▶ **Task description**
Would you output all the data exactly as it stands?

··· Supplied data ···

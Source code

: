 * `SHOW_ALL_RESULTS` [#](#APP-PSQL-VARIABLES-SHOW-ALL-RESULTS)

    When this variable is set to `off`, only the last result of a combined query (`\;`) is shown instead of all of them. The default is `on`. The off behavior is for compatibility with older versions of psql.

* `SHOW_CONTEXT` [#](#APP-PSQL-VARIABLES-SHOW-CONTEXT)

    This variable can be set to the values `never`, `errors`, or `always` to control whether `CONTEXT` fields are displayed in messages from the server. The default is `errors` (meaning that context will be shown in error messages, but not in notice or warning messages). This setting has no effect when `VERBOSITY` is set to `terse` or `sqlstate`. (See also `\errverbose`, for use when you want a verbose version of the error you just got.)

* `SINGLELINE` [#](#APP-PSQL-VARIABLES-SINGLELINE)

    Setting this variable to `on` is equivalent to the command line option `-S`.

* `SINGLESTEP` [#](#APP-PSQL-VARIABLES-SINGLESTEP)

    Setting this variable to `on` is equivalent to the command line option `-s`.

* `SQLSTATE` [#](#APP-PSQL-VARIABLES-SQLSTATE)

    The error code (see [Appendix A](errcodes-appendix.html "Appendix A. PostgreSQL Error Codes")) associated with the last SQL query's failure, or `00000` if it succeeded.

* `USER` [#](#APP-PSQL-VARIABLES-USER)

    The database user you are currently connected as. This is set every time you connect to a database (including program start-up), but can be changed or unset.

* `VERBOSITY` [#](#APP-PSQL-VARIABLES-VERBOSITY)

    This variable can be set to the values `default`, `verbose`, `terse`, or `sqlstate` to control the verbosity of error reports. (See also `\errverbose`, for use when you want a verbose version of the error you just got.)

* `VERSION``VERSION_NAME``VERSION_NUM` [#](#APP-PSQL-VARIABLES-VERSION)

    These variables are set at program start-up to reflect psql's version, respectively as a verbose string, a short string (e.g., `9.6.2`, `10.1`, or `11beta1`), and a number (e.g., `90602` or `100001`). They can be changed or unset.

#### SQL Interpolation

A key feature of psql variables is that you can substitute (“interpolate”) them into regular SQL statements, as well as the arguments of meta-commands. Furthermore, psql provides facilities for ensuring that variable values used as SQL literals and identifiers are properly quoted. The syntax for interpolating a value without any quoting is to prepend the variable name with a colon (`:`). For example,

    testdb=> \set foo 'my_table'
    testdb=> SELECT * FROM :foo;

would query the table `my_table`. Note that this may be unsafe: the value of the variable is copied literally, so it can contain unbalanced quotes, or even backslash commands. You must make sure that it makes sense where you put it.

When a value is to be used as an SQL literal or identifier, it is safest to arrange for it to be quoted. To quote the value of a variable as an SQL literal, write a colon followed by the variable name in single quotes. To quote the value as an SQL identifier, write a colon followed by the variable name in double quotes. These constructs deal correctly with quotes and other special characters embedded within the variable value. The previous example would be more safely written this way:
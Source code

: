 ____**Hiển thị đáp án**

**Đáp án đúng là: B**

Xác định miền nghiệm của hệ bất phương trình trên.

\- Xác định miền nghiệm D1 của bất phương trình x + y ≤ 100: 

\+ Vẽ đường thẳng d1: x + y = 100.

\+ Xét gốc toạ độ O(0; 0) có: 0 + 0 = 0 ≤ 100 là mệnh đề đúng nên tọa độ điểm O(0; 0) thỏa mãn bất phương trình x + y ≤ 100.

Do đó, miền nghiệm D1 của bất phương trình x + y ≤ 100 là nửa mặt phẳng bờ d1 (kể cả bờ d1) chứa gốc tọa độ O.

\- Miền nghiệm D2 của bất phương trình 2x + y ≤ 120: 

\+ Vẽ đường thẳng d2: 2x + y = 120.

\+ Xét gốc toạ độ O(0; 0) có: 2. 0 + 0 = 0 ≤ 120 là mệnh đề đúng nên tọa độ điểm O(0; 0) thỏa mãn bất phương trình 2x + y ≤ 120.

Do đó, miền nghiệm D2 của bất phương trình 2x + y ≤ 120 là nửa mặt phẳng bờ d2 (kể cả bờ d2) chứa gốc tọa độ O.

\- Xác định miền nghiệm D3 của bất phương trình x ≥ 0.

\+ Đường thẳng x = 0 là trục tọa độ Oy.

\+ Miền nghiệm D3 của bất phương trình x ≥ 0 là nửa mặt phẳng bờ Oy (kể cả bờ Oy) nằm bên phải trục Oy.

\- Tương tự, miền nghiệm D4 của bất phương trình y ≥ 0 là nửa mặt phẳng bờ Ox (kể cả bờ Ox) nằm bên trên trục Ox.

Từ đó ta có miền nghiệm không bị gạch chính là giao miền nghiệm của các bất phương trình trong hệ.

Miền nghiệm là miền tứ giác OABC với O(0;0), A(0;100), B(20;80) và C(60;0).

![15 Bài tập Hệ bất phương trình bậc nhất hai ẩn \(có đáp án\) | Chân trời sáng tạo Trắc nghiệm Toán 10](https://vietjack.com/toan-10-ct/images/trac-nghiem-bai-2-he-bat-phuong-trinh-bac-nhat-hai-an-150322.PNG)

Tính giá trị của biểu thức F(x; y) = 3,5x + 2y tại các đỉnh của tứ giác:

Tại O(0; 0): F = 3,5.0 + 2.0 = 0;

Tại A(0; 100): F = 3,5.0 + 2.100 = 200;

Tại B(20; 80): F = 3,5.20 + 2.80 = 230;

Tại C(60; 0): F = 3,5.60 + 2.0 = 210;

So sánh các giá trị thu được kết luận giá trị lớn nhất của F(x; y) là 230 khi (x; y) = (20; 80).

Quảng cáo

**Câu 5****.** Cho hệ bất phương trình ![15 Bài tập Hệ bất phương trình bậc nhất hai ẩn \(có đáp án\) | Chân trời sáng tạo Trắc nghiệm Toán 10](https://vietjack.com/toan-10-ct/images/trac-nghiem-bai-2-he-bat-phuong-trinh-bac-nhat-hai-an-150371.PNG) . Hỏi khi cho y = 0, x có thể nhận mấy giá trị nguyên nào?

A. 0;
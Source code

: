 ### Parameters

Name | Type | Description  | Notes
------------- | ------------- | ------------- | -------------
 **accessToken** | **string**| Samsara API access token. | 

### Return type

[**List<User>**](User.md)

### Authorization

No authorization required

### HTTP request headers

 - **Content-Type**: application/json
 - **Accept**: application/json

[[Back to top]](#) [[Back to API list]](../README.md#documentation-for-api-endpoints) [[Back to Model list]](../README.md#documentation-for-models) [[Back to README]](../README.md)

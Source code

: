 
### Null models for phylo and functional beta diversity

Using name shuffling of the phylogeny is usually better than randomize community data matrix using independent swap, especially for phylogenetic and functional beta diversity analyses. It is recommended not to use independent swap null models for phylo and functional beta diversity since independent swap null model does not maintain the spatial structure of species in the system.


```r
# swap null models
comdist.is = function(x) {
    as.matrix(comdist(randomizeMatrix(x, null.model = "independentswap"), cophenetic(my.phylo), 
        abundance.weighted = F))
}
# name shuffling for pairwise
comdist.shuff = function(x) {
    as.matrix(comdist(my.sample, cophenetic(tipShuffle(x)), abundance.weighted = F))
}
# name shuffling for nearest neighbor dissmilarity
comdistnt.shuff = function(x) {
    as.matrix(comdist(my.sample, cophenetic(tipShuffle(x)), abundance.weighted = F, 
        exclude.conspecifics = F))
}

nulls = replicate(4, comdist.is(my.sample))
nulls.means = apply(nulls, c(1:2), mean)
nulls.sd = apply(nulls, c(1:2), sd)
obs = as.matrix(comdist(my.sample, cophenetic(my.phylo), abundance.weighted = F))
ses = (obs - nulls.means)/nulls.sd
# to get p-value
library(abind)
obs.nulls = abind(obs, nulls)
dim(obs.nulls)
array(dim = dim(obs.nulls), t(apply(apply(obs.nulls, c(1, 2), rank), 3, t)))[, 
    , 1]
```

···

▶ **Result of this task**
Source code

: * `SHOW_ALL_RESULTS` [#](#APP-PSQL-VARIABLES-SHOW-ALL-RESULTS)

    When this variable is set to `off`, only the last result of a combined query (`\;`) is shown instead of all of them. The default is `on`. The off behavior is for compatibility with older versions of psql.

* `SHOW_CONTEXT` [#](#APP-PSQL-VARIABLES-SHOW-CONTEXT)

    This variable can be set to the values `never`, `errors`, or `always` to control whether `CONTEXT` fields are displayed in messages from the server. The default is `errors` (meaning that context will be shown in error messages, but not in notice or warning messages). This setting has no effect when `VERBOSITY` is set to `terse` or `sqlstate`. (See also `\errverbose`, for use when you want a verbose version of the error you just got.)

* `SINGLELINE` [#](#APP-PSQL-VARIABLES-SINGLELINE)

    Setting this variable to `on` is equivalent to the command line option `-S`.

* `SINGLESTEP` [#](#APP-PSQL-VARIABLES-SINGLESTEP)

    Setting this variable to `on` is equivalent to the command line option `-s`.

* `SQLSTATE` [#](#APP-PSQL-VARIABLES-SQLSTATE)

    The error code (see [Appendix A](errcodes-appendix.html "Appendix A. PostgreSQL Error Codes")) associated with the last SQL query's failure, or `00000` if it succeeded.

* `USER` [#](#APP-PSQL-VARIABLES-USER)

    The database user you are currently connected as. This is set every time you connect to a database (including program start-up), but can be changed or unset.

* `VERBOSITY` [#](#APP-PSQL-VARIABLES-VERBOSITY)

    This variable can be set to the values `default`, `verbose`, `terse`, or `sqlstate` to control the verbosity of error reports. (See also `\errverbose`, for use when you want a verbose version of the error you just got.)

* `VERSION``VERSION_NAME``VERSION_NUM` [#](#APP-PSQL-VARIABLES-VERSION)

    These variables are set at program start-up to reflect psql's version, respectively as a verbose string, a short string (e.g., `9.6.2`, `10.1`, or `11beta1`), and a number (e.g., `90602` or `100001`). They can be changed or unset.

#### SQL Interpolation

A key feature of psql variables is that you can substitute (“interpolate”) them into regular SQL statements, as well as the arguments of meta-commands. Furthermore, psql provides facilities for ensuring that variable values used as SQL literals and identifiers are properly quoted. The syntax for interpolating a value without any quoting is to prepend the variable name with a colon (`:`). For example,

    testdb=> \set foo 'my_table'
    testdb=> SELECT * FROM :foo;

would query the table `my_table`. Note that this may be unsafe: the value of the variable is copied literally, so it can contain unbalanced quotes, or even backslash commands. You must make sure that it makes sense where you put it.

When a value is to be used as an SQL literal or identifier, it is safest to arrange for it to be quoted. To quote the value of a variable as an SQL literal, write a colon followed by the variable name in single quotes. To quote the value as an SQL identifier, write a colon followed by the variable name in double quotes. These constructs deal correctly with quotes and other special characters embedded within the variable value. The previous example would be more safely written this way:
Source code

: ____**Hiển thị đáp án**

**Đáp án đúng là: B**

Xác định miền nghiệm của hệ bất phương trình trên.

\- Xác định miền nghiệm D1 của bất phương trình x + y ≤ 100: 

\+ Vẽ đường thẳng d1: x + y = 100.

\+ Xét gốc toạ độ O(0; 0) có: 0 + 0 = 0 ≤ 100 là mệnh đề đúng nên tọa độ điểm O(0; 0) thỏa mãn bất phương trình x + y ≤ 100.

Do đó, miền nghiệm D1 của bất phương trình x + y ≤ 100 là nửa mặt phẳng bờ d1 (kể cả bờ d1) chứa gốc tọa độ O.

\- Miền nghiệm D2 của bất phương trình 2x + y ≤ 120: 

\+ Vẽ đường thẳng d2: 2x + y = 120.

\+ Xét gốc toạ độ O(0; 0) có: 2. 0 + 0 = 0 ≤ 120 là mệnh đề đúng nên tọa độ điểm O(0; 0) thỏa mãn bất phương trình 2x + y ≤ 120.

Do đó, miền nghiệm D2 của bất phương trình 2x + y ≤ 120 là nửa mặt phẳng bờ d2 (kể cả bờ d2) chứa gốc tọa độ O.

\- Xác định miền nghiệm D3 của bất phương trình x ≥ 0.

\+ Đường thẳng x = 0 là trục tọa độ Oy.

\+ Miền nghiệm D3 của bất phương trình x ≥ 0 là nửa mặt phẳng bờ Oy (kể cả bờ Oy) nằm bên phải trục Oy.

\- Tương tự, miền nghiệm D4 của bất phương trình y ≥ 0 là nửa mặt phẳng bờ Ox (kể cả bờ Ox) nằm bên trên trục Ox.

Từ đó ta có miền nghiệm không bị gạch chính là giao miền nghiệm của các bất phương trình trong hệ.

Miền nghiệm là miền tứ giác OABC với O(0;0), A(0;100), B(20;80) và C(60;0).

![15 Bài tập Hệ bất phương trình bậc nhất hai ẩn \(có đáp án\) | Chân trời sáng tạo Trắc nghiệm Toán 10](https://vietjack.com/toan-10-ct/images/trac-nghiem-bai-2-he-bat-phuong-trinh-bac-nhat-hai-an-150322.PNG)

Tính giá trị của biểu thức F(x; y) = 3,5x + 2y tại các đỉnh của tứ giác:

Tại O(0; 0): F = 3,5.0 + 2.0 = 0;

Tại A(0; 100): F = 3,5.0 + 2.100 = 200;

Tại B(20; 80): F = 3,5.20 + 2.80 = 230;

Tại C(60; 0): F = 3,5.60 + 2.0 = 210;

So sánh các giá trị thu được kết luận giá trị lớn nhất của F(x; y) là 230 khi (x; y) = (20; 80).

Quảng cáo

**Câu 5****.** Cho hệ bất phương trình ![15 Bài tập Hệ bất phương trình bậc nhất hai ẩn \(có đáp án\) | Chân trời sáng tạo Trắc nghiệm Toán 10](https://vietjack.com/toan-10-ct/images/trac-nghiem-bai-2-he-bat-phuong-trinh-bac-nhat-hai-an-150371.PNG) . Hỏi khi cho y = 0, x có thể nhận mấy giá trị nguyên nào?

A. 0;
Source code

: ### Parameters

Name | Type | Description  | Notes
------------- | ------------- | ------------- | -------------
 **accessToken** | **string**| Samsara API access token. | 

### Return type

[**List<User>**](User.md)

### Authorization

No authorization required

### HTTP request headers

 - **Content-Type**: application/json
 - **Accept**: application/json

[[Back to top]](#) [[Back to API list]](../README.md#documentation-for-api-endpoints) [[Back to Model list]](../README.md#documentation-for-models) [[Back to README]](../README.md)

Source code

: 
### Null models for phylo and functional beta diversity

Using name shuffling of the phylogeny is usually better than randomize community data matrix using independent swap, especially for phylogenetic and functional beta diversity analyses. It is recommended not to use independent swap null models for phylo and functional beta diversity since independent swap null model does not maintain the spatial structure of species in the system.


```r
# swap null models
comdist.is = function(x) {
    as.matrix(comdist(randomizeMatrix(x, null.model = "independentswap"), cophenetic(my.phylo), 
        abundance.weighted = F))
}
# name shuffling for pairwise
comdist.shuff = function(x) {
    as.matrix(comdist(my.sample, cophenetic(tipShuffle(x)), abundance.weighted = F))
}
# name shuffling for nearest neighbor dissmilarity
comdistnt.shuff = function(x) {
    as.matrix(comdist(my.sample, cophenetic(tipShuffle(x)), abundance.weighted = F, 
        exclude.conspecifics = F))
}

nulls = replicate(4, comdist.is(my.sample))
nulls.means = apply(nulls, c(1:2), mean)
nulls.sd = apply(nulls, c(1:2), sd)
obs = as.matrix(comdist(my.sample, cophenetic(my.phylo), abundance.weighted = F))
ses = (obs - nulls.means)/nulls.sd
# to get p-value
library(abind)
obs.nulls = abind(obs, nulls)
dim(obs.nulls)
array(dim = dim(obs.nulls), t(apply(apply(obs.nulls, c(1, 2), rank), 3, t)))[, 
    , 1]
```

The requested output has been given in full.